■ **WORK INSTRUCTIONS**:
All lines with the word "theta" must be pulled from the entries below.
START DATA
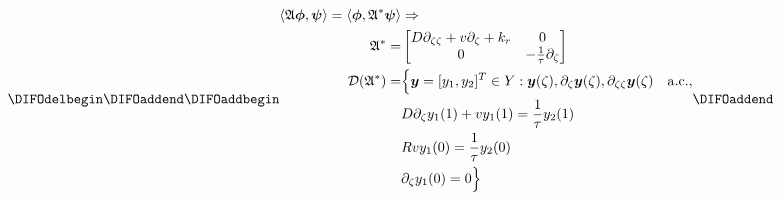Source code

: \begin{equation} \label{eq:adjoint_A}
    \DIFdelbegin %
\DIFdelend \DIFaddbegin \begin{aligned}
        \langle \mathfrak{A} \bm{\phi}, \bm{\psi}\rangle  = \langle \bm{\phi}, {\mathfrak{A}}^{*} \bm{\psi}\rangle  &\Rightarrow \\
        {\mathfrak{A}}^{*} =&
        \begin{bmatrix}
            D \partial_{\zeta \zeta} + v \partial_\zeta +k_r & 0\\
            0 & -\frac{1}{\tau} \partial_\zeta
        \end{bmatrix}\\
        \mathcal{D}(\mathfrak{A}^*) =& \Bigl\{ \bm{y} = [y_1, y_2]^T \in Y:
        \bm{y}(\zeta), \partial_\zeta \bm{y}(\zeta), \partial_{\zeta \zeta} \bm{y}(\zeta) \quad \mathrm{a.c.},\\
        &D \partial_\zeta y_1(1) + v y_1(1) = \frac{1}{\tau} y_2(1) \\
        &R v y_1(0) = \frac{1}{\tau} y_2(0) \\
        &\partial_\zeta y_1(0) = 0 \Bigr\}
    \end{aligned}\DIFaddend 
\end{equation}

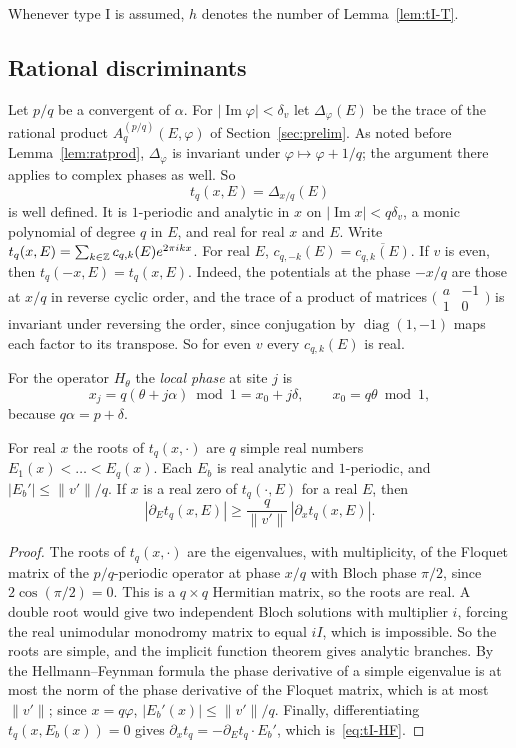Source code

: Whenever type I is assumed, $h$ denotes the number of Lemma~\ref{lem:tI-T}.

\subsection{Rational discriminants}\label{sec:tI-disc}

Let $p/q$ be a convergent of $\alpha$. For $|\operatorname{Im}\varphi|<\delta_v$ let $\Delta_\varphi(E)$ be the trace of the rational product $A^{(p/q)}_q(E,\varphi)$ of Section~\ref{sec:prelim}. As noted before Lemma~\ref{lem:ratprod}, $\Delta_\varphi$ is invariant under $\varphi\mapsto\varphi+1/q$; the argument there applies to complex phases as well. So
\[
t_q(x,E)=\Delta_{x/q}(E)
\]
is well defined. It is $1$-periodic and analytic in $x$ on $|\operatorname{Im}x|<q\delta_v$, a monic polynomial of degree $q$ in $E$, and real for real $x$ and $E$. Write $t_q(x,E)=\sum_{k\in\Z}c_{q,k}(E)e^{2\pi ikx}$. For real $E$, $c_{q,-k}(E)=\overline{c_{q,k}(E)}$. If $v$ is even, then $t_q(-x,E)=t_q(x,E)$. Indeed, the potentials at the phase $-x/q$ are those at $x/q$ in reverse cyclic order, and the trace of a product of matrices $\bigl(\begin{smallmatrix}a&-1\\1&0\end{smallmatrix}\bigr)$ is invariant under reversing the order, since conjugation by $\operatorname{diag}(1,-1)$ maps each factor to its transpose. So for even $v$ every $c_{q,k}(E)$ is real.

For the operator $H_\theta$ the \emph{local phase} at site $j$ is
\[
x_j=q(\theta+j\alpha)\bmod1=x_0+j\delta,\qquad x_0=q\theta\bmod 1,
\]
because $q\alpha=p+\delta$.

\begin{lemma}\label{lem:tI-bc}
For real $x$ the roots of $t_q(x,\cdot)$ are $q$ simple real numbers $E_1(x)<\dots<E_q(x)$. Each $E_b$ is real analytic and $1$-periodic, and $|E_b'|\le\|v'\|/q$. If $x$ is a real zero of $t_q(\cdot,E)$ for a real $E$, then
\begin{equation}\label{eq:tI-HF}
|\partial_Et_q(x,E)|\ge\frac{q}{\|v'\|}\,|\partial_xt_q(x,E)|.
\end{equation}
\end{lemma}

\begin{proof}
The roots of $t_q(x,\cdot)$ are the eigenvalues, with multiplicity, of the Floquet matrix of the $p/q$-periodic operator at phase $x/q$ with Bloch phase $\pi/2$, since $2\cos(\pi/2)=0$. This is a $q\times q$ Hermitian matrix, so the roots are real. A double root would give two independent Bloch solutions with multiplier $i$, forcing the real unimodular monodromy matrix to equal $iI$, which is impossible. So the roots are simple, and the implicit function theorem gives analytic branches. By the Hellmann--Feynman formula the phase derivative of a simple eigenvalue is at most the norm of the phase derivative of the Floquet matrix, which is at most $\|v'\|$; since $x=q\varphi$, $|E_b'(x)|\le\|v'\|/q$. Finally, differentiating $t_q(x,E_b(x))=0$ gives $\partial_xt_q=-\partial_Et_q\cdot E_b'$, which is~\eqref{eq:tI-HF}.
\end{proof}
END DATA
■ **WRITTEN SOLUTION**:
For the operator $H_\theta$ the \emph{local phase} at site $j$ is
x_j=q(\theta+j\alpha)\bmod1=x_0+j\delta,\qquad x_0=q\theta\bmod 1,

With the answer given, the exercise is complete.